コーカサス

キューポラのある街のコーカサスのレビュー・感想・評価

キューポラのある街(1962年製作の映画)
3.2
鋳物の街・埼玉県川口市を舞台に、貧しくとも明るく生きる人々を描いた早船ちよの原作を映画化。
以後続く吉永小百合と浜田光夫の純愛コンビを一躍スターダムに押し上げた。

そんなふたりの爽やかさとは裏腹に、高度経済成長に差し掛かりながら、まだまだ貧しい地方都市の現実や在日朝鮮人・北朝鮮帰国運動への差別、さらに少女から女性へ成長する過程の複雑な性問題を色濃く捉えた社会派ドラマだ。

同じ時代、同じ下町工場街を舞台にした作品と云えば『下町の太陽』(翌 1963年公開) を思い出す。

下町の太陽を燦々と浴びる倍賞千恵子に対し、下町を照らす月明かりに優しく包まれる吉永小百合。
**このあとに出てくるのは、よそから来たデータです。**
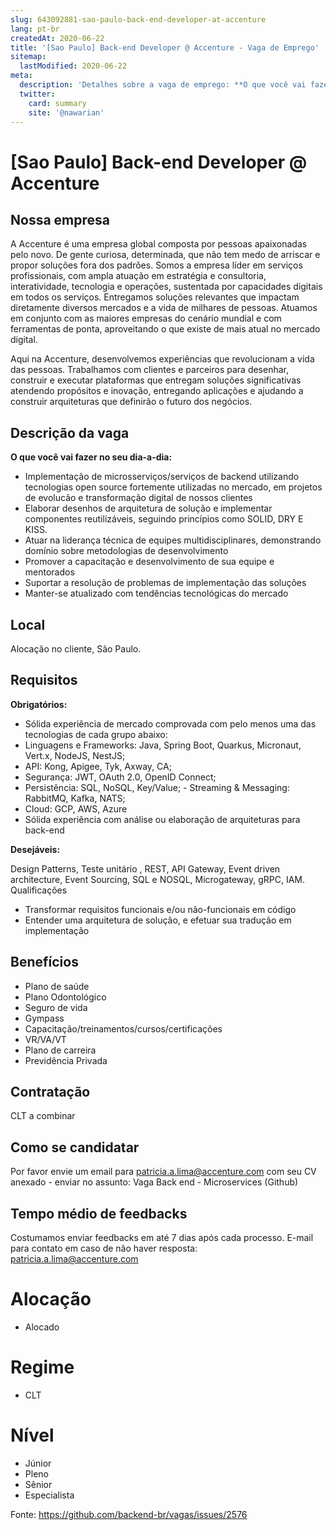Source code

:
 ```yaml
---
slug: 643092881-sao-paulo-back-end-developer-at-accenture
lang: pt-br
createdAt: 2020-06-22
title: '[Sao Paulo] Back-end Developer @ Accenture - Vaga de Emprego'
sitemap:
  lastModified: 2020-06-22
meta:
  description: 'Detalhes sobre a vaga de emprego: **O que você vai fazer no seu dia-a-dia:** - Implementação de microsserviços/serviços de backend utilizando tecnologias open source fortemente utilizadas no mercado, em projetos de evolucão e transformação digital de nossos clientes - Elaborar desenhos de arquitetura de solução e implementar componentes reutilizáveis, seguindo princípios como SOLID, DRY E KISS. - Atuar na liderança técnica de equipes multidisciplinares, demonstrando domínio sobre metodologias de desenvolvimento - Promover a capacitação e desenvolvimento de sua equipe e mentorados - Suportar a resolução de problemas de implementação das soluções - Manter-se atualizado com tendências tecnológicas do mercado'
  twitter:
    card: summary
    site: '@nawarian'
---
```


# [Sao Paulo] Back-end Developer @ Accenture


## Nossa empresa

A Accenture é uma empresa global composta por pessoas apaixonadas pelo novo. De gente curiosa, determinada, que não tem medo de arriscar e propor soluções fora dos padrões. Somos a empresa líder em serviços profissionais, com ampla atuação em estratégia e consultoria, interatividade, tecnologia e operações, sustentada por capacidades digitais em todos os serviços. Entregamos soluções relevantes que impactam diretamente diversos mercados e a vida de milhares de pessoas. Atuamos em conjunto com as maiores empresas do cenário mundial e com ferramentas de ponta, aproveitando o que existe de mais atual no mercado digital.

Aqui na Accenture, desenvolvemos experiências que revolucionam a vida das pessoas. Trabalhamos com clientes e parceiros para desenhar, construir e executar plataformas que entregam soluções significativas atendendo propósitos e inovação, entregando aplicações e ajudando a construir arquiteturas que definirão o futuro dos negócios. 

## Descrição da vaga

**O que você vai fazer no seu dia-a-dia:**

- Implementação de microsserviços/serviços de backend utilizando tecnologias open source fortemente utilizadas no mercado, em projetos de evolucão e transformação digital de nossos clientes 
- Elaborar desenhos de arquitetura de solução e implementar componentes reutilizáveis, seguindo princípios como SOLID, DRY E KISS. 
- Atuar na liderança técnica de equipes multidisciplinares, demonstrando domínio sobre metodologias de desenvolvimento 
- Promover a capacitação e desenvolvimento de sua equipe e mentorados 
- Suportar a resolução de problemas de implementação das soluções 
- Manter-se atualizado com tendências tecnológicas do mercado

## Local

Alocação no cliente, São Paulo.

## Requisitos

**Obrigatórios:**
- Sólida experiência de mercado comprovada com pelo menos uma das tecnologias de cada grupo abaixo:
- Linguagens e Frameworks: Java, Spring Boot, Quarkus, Micronaut, Vert.x, NodeJS, NestJS; 
- API: Kong, Apigee, Tyk, Axway, CA; 
- Segurança: JWT, OAuth 2.0, OpenID Connect; 
- Persistência: SQL, NoSQL, Key/Value; - Streaming & Messaging: RabbitMQ, Kafka, NATS; 
- Cloud: GCP, AWS, Azure
- Sólida experiência com análise ou elaboração de arquiteturas para back-end

**Desejáveis:**

 Design Patterns, Teste unitário , REST, API Gateway, Event driven architecture, Event Sourcing, SQL e NOSQL, Microgateway, gRPC, IAM.
Qualificações 
- Transformar requisitos funcionais e/ou não-funcionais em código 
- Entender uma arquitetura de solução, e efetuar sua tradução em implementação 

## Benefícios

- Plano de saúde
- Plano Odontológico
- Seguro de vida
- Gympass
- Capacitação/treinamentos/cursos/certificações
- VR/VA/VT
- Plano de carreira
- Previdência Privada

## Contratação

CLT a combinar

## Como se candidatar

Por favor envie um email para patricia.a.lima@accenture.com com seu CV anexado - enviar no assunto: Vaga Back end - Microservices (Github)

## Tempo médio de feedbacks

Costumamos enviar feedbacks em até 7 dias após cada processo.
E-mail para contato em caso de não haver resposta:  patricia.a.lima@accenture.com 

 # Alocação
- Alocado

# Regime
- CLT


# Nível
- Júnior
- Pleno
- Sênior
- Especialista




Fonte: https://github.com/backend-br/vagas/issues/2576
タイプは違えど、確実に本作『キューポラ』の影響を受けたであろう『下町』と見比べてみるのも面白い。

今では埼玉県で二番目に大きな都市であり、64年の東京五輪で使われた聖火台の製作地として、また我が巨人軍の斎藤雅樹の出身地として有名な川口市。

街はすっかり変われど、かつて“キューポラのあった街”として、今も多くの人に語られ、愛され続ける名作だ。